ああ、まったく、バカ姉め。なぜ反乱などしでかしてしまったのだ。アレさえなければ、この席に座っていたのは私ではなく彼女のはずだったのに。ふざけるのも大概にして欲しい。
「南の民家が燃えています! どうやら、敵の浸透部隊が放火した模様!」
「は?」
などと考えていたら、とんでもない報告が入ってきた。敵の……放火? 本陣にしている、この村で? はっ? どういうことだ?

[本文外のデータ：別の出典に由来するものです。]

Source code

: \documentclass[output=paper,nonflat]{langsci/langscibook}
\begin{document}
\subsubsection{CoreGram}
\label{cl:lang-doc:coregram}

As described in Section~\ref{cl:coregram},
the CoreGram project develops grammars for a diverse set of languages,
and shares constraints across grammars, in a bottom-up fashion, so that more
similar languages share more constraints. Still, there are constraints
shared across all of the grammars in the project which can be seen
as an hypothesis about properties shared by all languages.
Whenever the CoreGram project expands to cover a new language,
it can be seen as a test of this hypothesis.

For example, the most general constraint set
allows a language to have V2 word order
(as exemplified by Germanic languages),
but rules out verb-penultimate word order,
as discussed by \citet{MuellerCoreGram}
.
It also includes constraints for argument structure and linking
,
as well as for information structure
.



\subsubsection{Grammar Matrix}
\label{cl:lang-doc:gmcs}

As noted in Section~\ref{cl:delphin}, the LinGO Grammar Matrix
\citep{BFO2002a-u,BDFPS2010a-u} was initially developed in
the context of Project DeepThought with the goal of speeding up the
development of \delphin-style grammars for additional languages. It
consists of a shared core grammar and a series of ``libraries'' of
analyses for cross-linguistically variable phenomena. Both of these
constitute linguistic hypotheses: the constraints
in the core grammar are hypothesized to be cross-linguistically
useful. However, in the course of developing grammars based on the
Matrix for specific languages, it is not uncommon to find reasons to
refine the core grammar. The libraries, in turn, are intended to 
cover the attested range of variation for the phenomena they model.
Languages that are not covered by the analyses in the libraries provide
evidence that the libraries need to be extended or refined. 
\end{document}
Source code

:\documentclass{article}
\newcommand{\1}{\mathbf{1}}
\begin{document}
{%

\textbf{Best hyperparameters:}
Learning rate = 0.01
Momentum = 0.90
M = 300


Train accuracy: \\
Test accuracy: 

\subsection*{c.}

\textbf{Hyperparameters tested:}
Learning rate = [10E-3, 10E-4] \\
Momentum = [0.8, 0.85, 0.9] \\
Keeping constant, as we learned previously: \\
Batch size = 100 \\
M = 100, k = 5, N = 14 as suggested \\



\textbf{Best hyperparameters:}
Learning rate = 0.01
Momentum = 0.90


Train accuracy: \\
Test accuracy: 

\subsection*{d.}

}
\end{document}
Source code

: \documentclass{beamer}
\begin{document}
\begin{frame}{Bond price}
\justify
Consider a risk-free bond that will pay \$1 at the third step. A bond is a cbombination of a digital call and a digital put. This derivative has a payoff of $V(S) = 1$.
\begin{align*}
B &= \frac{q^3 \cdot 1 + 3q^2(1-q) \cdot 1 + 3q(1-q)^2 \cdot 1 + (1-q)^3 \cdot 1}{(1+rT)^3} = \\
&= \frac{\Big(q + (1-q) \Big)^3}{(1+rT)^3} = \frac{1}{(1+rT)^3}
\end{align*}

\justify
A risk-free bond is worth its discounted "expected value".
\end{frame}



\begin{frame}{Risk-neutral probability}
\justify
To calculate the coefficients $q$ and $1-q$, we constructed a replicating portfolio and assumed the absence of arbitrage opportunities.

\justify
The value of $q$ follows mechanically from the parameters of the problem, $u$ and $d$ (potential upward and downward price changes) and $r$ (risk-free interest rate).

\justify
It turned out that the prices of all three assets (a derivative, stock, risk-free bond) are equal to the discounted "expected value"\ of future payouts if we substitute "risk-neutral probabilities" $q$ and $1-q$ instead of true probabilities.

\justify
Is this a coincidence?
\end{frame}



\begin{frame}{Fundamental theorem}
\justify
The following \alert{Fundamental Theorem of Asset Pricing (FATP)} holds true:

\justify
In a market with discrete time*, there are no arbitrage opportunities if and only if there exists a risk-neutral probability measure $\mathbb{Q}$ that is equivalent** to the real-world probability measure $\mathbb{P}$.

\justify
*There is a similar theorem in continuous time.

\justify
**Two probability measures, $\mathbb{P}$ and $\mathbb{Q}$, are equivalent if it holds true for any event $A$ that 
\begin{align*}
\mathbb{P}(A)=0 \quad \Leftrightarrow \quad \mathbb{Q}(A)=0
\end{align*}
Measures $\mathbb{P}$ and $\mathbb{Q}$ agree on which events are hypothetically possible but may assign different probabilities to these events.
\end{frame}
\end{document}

渡河は許したが、それは作戦の範囲内。当然、渡ってきた敵部隊を迎え撃つべく北岸の内側にも複数の防衛線を引いてある。今のところ、それらの防御陣が突破を許したなどという報告はない。にもかかわらず、どうしてこんな後方に敵が……。
「今すぐ消火だ! 敵も追い払え! 早く!」
慌てまくって、私はそう叫んだ。農村の民家など、ほとんどが木造藁葺きの粗末な建物だ。放火などされた日には、連鎖的に大火災になってしまいかねない。そうなったらもう、のんびり指揮などしている場合ではなくなる。
「くそっ……! 将軍はなにをやってるんだ……」
ギリギリと歯噛みしながら、小さくそうつぶやく。正面の敵だけでも厄介なのに、それに加えて化け物カマキリに謎の浸透部隊だ。この戦場は、はっきり言って私には荷が重い。業腹極まりないが、これをなんとかできるのは真ガムラン将軍だけだろう。策があるというのならさっさと発動してほしい。手遅れになっても知らんぞ。